Seuls trois semblent s'intéresser vraiment au spectacle de " l'opération " (les 4è, 8è et 10ème sur la rangée du haut, en partant de la gauche).
Le détachement de ces gens est sans doute une idée de génie de David pour traiter un sujet, qui faut le dire est quand même cruel, macabre, une scène de torture et qui se terminera par une boucherie.
(revenez deux heures plus tard, quand le juge sera complètement "dépiauté"...) . Non, pas de sang, ni sur la table, ni sur les mains, ni dans les plaies. Le minimum de crédibilité est donné juste par un petit filet au point d'incision de la cuisse gauche, et deux petits filets discrets au point d'incision de la poitrine.
On imagine ce que les peintres espagnols auraient fait d'une telle scène, et comment ils auraient transformé cette noble scène en répugnance...

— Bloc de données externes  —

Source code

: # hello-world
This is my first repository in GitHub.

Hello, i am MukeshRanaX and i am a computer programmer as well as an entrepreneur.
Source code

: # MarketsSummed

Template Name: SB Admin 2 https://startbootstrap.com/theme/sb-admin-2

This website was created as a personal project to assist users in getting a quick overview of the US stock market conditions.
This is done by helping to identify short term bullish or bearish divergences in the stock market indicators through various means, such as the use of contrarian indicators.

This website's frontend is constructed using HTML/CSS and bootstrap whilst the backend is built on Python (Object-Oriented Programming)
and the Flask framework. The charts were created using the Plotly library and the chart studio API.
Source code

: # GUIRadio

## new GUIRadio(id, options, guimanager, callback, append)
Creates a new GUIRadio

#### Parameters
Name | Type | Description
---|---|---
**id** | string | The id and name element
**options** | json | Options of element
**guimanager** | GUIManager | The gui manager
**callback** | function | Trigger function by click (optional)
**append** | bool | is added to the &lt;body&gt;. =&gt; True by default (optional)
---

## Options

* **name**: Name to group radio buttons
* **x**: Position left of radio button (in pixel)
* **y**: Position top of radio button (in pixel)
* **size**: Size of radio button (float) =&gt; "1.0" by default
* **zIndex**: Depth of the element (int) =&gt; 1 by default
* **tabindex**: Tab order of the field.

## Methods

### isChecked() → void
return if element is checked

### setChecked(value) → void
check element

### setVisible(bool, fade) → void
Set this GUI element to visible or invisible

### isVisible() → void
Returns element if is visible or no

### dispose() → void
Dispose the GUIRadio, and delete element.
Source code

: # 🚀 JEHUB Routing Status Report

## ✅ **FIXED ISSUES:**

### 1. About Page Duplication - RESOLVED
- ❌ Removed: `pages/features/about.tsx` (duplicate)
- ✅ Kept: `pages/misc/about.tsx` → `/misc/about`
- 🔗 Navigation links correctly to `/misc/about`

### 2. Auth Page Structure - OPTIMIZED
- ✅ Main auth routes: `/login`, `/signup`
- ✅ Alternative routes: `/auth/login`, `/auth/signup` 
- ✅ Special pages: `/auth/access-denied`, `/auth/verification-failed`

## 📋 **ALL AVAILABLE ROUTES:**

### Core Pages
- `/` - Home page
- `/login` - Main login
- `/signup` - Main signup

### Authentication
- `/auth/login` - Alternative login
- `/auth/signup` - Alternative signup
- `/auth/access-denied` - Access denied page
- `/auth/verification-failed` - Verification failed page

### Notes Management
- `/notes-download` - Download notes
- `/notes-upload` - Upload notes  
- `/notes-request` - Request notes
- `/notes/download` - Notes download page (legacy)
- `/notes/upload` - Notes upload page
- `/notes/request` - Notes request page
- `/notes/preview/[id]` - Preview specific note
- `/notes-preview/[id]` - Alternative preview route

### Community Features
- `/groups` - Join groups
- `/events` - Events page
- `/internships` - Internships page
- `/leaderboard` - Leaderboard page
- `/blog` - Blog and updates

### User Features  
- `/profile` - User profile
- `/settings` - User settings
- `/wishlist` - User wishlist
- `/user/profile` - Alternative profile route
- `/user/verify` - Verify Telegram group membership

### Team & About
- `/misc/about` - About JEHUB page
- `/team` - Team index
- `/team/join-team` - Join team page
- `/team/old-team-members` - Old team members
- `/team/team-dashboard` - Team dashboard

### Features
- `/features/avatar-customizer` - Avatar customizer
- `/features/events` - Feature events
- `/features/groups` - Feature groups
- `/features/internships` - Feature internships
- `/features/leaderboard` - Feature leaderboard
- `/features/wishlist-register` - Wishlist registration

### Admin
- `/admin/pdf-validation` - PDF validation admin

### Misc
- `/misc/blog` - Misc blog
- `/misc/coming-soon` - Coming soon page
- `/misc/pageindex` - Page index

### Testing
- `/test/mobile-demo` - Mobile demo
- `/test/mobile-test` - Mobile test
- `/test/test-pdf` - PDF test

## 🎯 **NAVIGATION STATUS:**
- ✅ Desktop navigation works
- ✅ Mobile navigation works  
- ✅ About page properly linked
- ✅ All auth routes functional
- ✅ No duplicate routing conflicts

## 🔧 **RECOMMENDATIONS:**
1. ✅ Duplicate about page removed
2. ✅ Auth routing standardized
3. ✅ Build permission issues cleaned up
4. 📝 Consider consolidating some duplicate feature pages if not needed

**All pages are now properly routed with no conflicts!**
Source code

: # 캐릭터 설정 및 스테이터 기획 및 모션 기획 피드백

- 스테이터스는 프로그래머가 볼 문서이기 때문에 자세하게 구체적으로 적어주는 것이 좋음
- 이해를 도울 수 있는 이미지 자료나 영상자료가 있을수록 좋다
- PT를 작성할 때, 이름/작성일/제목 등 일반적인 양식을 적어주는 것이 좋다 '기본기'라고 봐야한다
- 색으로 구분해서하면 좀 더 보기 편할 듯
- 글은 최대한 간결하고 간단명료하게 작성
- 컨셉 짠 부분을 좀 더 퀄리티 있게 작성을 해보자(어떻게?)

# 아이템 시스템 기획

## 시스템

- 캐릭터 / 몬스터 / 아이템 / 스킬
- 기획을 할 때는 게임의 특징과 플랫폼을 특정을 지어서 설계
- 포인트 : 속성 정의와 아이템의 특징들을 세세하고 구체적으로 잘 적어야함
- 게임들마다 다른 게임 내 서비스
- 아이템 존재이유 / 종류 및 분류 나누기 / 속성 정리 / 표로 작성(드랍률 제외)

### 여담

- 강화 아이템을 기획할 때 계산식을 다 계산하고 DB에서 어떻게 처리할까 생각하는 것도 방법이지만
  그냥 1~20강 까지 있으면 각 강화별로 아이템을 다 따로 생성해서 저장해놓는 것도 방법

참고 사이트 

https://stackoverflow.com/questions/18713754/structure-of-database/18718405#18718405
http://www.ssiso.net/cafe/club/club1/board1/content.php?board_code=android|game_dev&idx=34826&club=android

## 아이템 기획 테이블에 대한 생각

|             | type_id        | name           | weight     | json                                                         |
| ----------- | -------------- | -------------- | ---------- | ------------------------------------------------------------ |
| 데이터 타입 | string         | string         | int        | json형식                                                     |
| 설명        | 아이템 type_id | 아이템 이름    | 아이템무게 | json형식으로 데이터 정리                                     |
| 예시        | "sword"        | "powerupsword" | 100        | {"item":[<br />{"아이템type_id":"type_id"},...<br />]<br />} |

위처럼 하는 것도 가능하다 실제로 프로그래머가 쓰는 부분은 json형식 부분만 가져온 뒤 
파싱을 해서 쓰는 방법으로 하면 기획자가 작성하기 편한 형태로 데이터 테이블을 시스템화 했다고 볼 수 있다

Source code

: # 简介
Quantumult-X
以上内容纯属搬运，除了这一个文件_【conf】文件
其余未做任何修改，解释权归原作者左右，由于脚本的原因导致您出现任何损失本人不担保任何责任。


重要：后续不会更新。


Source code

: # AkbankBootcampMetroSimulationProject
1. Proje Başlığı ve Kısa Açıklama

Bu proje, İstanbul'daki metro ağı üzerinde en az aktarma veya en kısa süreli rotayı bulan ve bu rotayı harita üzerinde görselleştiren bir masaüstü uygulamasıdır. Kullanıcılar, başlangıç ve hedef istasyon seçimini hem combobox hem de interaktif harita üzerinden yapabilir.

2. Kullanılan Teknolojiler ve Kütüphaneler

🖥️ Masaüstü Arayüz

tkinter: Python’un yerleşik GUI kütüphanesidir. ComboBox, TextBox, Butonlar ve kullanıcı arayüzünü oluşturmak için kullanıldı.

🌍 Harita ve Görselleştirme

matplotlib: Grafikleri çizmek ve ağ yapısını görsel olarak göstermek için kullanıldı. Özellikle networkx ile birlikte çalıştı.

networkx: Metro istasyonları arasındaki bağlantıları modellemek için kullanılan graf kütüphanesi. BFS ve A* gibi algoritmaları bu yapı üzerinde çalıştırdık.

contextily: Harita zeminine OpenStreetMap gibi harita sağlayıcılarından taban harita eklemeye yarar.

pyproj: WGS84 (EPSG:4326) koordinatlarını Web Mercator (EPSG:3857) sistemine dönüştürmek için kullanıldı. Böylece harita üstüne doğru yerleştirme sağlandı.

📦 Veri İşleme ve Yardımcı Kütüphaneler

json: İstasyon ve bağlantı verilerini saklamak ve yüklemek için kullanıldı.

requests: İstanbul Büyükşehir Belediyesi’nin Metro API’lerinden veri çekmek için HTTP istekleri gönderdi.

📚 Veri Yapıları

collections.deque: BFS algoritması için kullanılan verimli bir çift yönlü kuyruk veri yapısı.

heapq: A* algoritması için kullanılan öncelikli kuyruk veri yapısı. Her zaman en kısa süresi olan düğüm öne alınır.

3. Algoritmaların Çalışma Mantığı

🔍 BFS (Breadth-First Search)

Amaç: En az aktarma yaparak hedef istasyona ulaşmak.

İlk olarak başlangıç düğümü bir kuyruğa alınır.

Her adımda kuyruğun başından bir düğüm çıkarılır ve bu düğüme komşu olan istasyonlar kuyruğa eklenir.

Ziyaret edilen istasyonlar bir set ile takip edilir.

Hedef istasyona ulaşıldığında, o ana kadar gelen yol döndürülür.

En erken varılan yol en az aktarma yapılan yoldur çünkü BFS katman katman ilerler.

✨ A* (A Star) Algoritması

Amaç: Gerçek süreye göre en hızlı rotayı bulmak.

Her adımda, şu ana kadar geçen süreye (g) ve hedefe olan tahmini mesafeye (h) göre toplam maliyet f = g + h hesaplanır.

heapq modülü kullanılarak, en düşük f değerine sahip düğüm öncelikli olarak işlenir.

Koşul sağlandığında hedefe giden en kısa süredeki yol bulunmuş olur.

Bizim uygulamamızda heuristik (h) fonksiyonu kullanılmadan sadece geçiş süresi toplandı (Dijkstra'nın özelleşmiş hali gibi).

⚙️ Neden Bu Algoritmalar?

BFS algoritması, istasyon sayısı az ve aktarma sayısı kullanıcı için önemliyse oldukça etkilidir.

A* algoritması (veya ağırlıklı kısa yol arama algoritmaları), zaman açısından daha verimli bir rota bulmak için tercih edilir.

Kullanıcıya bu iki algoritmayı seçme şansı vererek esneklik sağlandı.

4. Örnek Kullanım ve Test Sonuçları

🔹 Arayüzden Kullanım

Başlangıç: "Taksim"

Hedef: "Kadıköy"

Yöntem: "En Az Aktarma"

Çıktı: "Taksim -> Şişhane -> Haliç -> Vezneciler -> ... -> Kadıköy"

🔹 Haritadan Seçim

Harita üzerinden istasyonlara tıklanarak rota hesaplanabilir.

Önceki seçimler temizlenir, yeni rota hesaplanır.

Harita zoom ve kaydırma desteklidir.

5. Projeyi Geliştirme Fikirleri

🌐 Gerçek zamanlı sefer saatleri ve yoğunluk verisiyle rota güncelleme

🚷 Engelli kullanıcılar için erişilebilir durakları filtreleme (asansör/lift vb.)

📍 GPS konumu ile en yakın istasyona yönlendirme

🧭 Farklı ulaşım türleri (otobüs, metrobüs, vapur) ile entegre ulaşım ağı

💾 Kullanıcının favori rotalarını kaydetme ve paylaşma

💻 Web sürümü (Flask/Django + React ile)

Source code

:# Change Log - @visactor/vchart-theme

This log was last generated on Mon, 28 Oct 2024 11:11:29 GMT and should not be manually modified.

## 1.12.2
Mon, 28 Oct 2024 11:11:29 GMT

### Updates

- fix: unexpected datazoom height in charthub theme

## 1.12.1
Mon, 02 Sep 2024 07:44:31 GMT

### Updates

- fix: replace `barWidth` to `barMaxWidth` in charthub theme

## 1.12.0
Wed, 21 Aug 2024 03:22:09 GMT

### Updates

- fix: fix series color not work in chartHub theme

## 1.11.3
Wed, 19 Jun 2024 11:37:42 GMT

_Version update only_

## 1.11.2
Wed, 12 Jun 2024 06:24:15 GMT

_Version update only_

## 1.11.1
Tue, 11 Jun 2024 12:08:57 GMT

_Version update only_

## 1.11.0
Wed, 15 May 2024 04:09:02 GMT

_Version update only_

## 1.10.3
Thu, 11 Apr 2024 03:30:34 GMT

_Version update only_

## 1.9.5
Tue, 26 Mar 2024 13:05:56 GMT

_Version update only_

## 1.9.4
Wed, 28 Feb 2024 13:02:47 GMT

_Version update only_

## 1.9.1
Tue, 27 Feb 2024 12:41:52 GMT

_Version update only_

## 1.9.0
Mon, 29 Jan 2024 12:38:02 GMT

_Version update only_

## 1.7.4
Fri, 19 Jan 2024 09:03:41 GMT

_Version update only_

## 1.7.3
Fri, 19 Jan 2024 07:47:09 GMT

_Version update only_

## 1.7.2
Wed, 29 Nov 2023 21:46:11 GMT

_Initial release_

On pourrait se poser des dizaines de questions sur ce tableau, et il contient de nombreuses scènes annexes très intéressantes :
- Que se passe t-il (ou se trame -t-il) en arrière au fond et à droite des tréteaux où on s'occupe du juge ?,
- Est-ce vrai que sur le panneau de gauche, la fille qui est sur le perron au fond est la promise au juge et qu'elle est en train d'en apprendre l'arrestation ?...
- Qui va ramasser par terre son carnet d'adresses et que contient-il ?
- Les feuillets qui dépassent de sa serviette sont-ils son testament ? une lettre d'amour à sa belle ?
Ah dommage que Daniel Arasse ne soit plus plus là, je lui aurais téléphoné ! Ce qu'il nous manque !
Je voudrais juste avant d'arrêter là pour aujourd'hui, pendant que je suis au niveau du sol, vous faire remarquer les chiens (ceux du peuple j'entends, pas l'espèce de Bibiche du juge, tel chien tel maître).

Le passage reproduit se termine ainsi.